You’ll never learn more about your new rifle than when you take it to a three-day course and run it and see how your rifle fares. One of two different things is going to happen. You’re either going to walk away saying “I love this rifle” or “I hate it.” That’s perspective that you’re going to get…it’s beyond anything you can get from reading something online, or even going to a static range.
Q: I know you’ve trained with Buck Doyle at Follow Through Consulting…who is known to be one of the best around. Can you talk about what you personally look for in an instructor?
Colion Noir – The most important thing…well, it’s kind of a tie. They’re both equally important, but the lack of one can undermine all of the abilities in the world. So, the first is communication and the ability to communicate effectively…in a way that relates to people who are “regular people” who just want an AR to defend their home, or for recreation.
Then secondly, you have the whole idea of experience. I want to learn from someone’s experience of actually doing it. I’ve never been in a gunfight. I’ve never been shot at. I understand that my knowledge in that regard is something that I would only get if it actually happened to me. But even if it happened to me once, it’s only once. But someone who has experienced it multiple times…I can glean so much information from that person. Then I can take that and incorporate it into the skills they are teaching me.
Now, someone can communicate their ass off, but if their experience level is shoddy, then that kind of undermines everything…So, where you get a perfect combination is a guy who is experienced and can communicate.
Q: Are there other criteria you look for?
Colion Noir – After communication and experience, that would be creativity and the ability to adapt. You’re talking about people who have taken their hard earned money and put it towards a class. They’re paying an instructor to teach them something, but there’s a lot of variables that can come with that which an instructor can’t anticipate or necessarily do anything about.
Let’s say you go to a course and it’s raining…well, I’ve watched instructors who excel at this, and at the drop of a dime they can adapt their course, change things up and you still get the skills and information you need. Theres also been times where I’ve seen instructors freeze when things were not going as planned.
I’ve taken some courses where instructors are taking a wide swath of the group’s skills over about half a day, and then making adjustments on the fly about what we’re going to do for the rest of the course. Buck Doyle is really good at that. He can adjust the dynamic of a course to meet ability. I’ve seen courses where a half a day in, the instructor will say “damn, you guys are really on it…let’s ramp it up.” I could tell that wasn’t part of the plan, but the instructor was able to be creative and adapt on the fly.
Q: Moving on…what optic do you prefer…red dot or low powered variable optic?
Colion Noir – I used to be a die-hard red dot guy, however after taking a few of Buck Doyle’s courses I have adjusted my stance on that. Now, I’ve gone from 80% of my ARs having red dots…to where now it’s 50/50 between red dots and variable powered. I think now…my “end-of-the-world” AR is going to have a variable optic on it. It’s going to be something 1-4 or 1-6, with offset iron sites with a Tritium front post.
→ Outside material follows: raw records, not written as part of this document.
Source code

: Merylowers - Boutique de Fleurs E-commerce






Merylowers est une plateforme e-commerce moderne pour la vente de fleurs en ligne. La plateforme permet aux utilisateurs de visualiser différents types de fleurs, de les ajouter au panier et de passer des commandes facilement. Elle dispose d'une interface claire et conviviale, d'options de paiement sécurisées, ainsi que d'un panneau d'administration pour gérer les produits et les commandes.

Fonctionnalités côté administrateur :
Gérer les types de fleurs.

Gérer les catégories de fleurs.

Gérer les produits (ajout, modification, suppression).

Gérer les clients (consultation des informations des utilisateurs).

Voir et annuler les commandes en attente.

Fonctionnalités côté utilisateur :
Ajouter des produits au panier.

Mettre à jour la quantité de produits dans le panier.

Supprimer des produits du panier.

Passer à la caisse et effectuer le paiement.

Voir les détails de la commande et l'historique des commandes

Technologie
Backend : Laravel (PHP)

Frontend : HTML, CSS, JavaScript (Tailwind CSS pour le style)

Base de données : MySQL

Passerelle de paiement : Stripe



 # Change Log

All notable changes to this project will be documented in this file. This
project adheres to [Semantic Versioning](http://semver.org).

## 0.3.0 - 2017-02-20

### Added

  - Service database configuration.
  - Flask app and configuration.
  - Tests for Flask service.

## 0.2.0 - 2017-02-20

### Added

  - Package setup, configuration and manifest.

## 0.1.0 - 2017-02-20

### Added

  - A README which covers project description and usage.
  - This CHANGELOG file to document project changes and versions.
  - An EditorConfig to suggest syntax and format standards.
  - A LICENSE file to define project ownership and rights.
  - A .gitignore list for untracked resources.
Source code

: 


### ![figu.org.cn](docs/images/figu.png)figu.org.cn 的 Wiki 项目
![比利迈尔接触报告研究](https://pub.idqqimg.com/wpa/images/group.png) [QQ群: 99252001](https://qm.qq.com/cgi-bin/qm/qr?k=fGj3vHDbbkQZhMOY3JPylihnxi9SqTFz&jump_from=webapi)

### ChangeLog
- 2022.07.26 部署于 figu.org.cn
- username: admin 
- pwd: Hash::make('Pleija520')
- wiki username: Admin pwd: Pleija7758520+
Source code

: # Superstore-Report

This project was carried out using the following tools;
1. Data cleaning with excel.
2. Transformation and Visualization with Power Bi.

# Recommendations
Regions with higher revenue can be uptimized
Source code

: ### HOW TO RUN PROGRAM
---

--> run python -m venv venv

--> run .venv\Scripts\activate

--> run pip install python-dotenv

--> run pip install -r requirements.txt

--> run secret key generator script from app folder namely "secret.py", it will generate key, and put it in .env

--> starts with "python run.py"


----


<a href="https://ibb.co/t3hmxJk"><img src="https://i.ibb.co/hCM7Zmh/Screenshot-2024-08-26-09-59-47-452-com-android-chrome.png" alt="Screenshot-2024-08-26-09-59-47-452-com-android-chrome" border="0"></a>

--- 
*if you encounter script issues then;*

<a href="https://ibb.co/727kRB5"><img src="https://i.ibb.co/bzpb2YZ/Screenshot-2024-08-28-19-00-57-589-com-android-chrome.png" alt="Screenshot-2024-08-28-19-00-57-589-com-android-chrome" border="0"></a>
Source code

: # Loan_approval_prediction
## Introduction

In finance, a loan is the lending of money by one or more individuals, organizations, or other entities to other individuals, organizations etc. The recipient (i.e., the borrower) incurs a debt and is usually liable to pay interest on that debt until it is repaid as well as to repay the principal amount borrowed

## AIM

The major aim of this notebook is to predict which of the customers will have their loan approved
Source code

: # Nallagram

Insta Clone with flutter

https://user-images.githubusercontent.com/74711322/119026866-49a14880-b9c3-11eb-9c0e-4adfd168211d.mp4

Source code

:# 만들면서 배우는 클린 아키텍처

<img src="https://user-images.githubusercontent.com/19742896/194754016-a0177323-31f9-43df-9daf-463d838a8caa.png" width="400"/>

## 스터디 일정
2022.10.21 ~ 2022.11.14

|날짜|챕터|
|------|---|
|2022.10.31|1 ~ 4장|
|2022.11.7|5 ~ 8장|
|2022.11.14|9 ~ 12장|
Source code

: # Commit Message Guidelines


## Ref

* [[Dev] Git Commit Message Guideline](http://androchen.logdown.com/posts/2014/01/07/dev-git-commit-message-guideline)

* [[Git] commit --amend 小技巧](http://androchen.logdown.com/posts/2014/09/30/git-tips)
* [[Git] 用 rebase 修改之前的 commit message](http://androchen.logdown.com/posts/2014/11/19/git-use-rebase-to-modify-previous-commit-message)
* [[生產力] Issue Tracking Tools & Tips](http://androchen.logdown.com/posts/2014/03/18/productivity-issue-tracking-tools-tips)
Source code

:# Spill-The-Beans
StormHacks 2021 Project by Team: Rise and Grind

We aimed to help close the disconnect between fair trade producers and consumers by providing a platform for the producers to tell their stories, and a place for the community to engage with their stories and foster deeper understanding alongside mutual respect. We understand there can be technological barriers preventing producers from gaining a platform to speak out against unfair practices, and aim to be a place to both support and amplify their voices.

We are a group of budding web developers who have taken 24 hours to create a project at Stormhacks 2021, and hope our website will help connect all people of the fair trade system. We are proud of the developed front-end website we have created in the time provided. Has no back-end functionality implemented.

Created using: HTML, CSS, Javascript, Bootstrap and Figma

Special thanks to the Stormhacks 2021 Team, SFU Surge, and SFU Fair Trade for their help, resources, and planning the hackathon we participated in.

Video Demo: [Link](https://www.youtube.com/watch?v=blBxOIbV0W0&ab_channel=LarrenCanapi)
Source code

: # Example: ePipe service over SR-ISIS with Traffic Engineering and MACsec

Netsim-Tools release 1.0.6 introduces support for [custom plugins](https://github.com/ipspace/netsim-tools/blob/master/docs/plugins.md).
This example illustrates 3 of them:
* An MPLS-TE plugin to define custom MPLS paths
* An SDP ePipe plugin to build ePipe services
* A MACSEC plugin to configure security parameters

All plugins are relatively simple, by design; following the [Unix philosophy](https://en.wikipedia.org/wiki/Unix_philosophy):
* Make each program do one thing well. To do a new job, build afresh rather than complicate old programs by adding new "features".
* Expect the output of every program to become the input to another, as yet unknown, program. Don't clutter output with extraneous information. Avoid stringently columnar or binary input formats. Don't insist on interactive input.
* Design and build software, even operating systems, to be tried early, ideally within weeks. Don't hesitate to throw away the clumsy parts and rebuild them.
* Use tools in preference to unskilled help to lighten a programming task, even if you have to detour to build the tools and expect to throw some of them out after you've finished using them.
Q: You mentioned 300 blackout for home defense, but are there other calibers you’ve been playing with recently?
Colion Noir – The caliber that sticks out to me right now is 224 Valkyrie. Largely, because when I took Buck’s course, that was the round that I shot. I used 224 Valkyrie for the almost the whole course. I also used it to shoot out to a mile for the very first time in my life. So, I have a deep attachment to 224 Valkyrie, just based on what it’s been able to do in a course where we were shooting out to 600, 700, 1,000 meters…actively engaging 6” targets with crosswinds going about 10-15 miles per hour. I’ve seen what the bullet was able to do in those conditions and I loved it.
I’m also a big fan of 6.5 Creedmoor. Initially, I walked away from a class hating it, but as it turns out I placed my anger on the wrong thing. This ties back to going out and actually taking a course with your gun. I could not get on target…the rounds were going everywhere…it was just insane. As soon as I got back home and got squared away, I pulled my rifle out, and I noticed my mount was loose. So, I went and ratcheted it down, and boom…it was back on target.
Finally, again, I love 300 Blackout…Aside from home defense…my most extensive hunting experience has been with the Honey Badger in 300 Blackout doing a night time hog hunt. That’s also where I first fell in love with the Honey Badger. We were stalking these hogs and carrying that Honey Badger…it was nothing.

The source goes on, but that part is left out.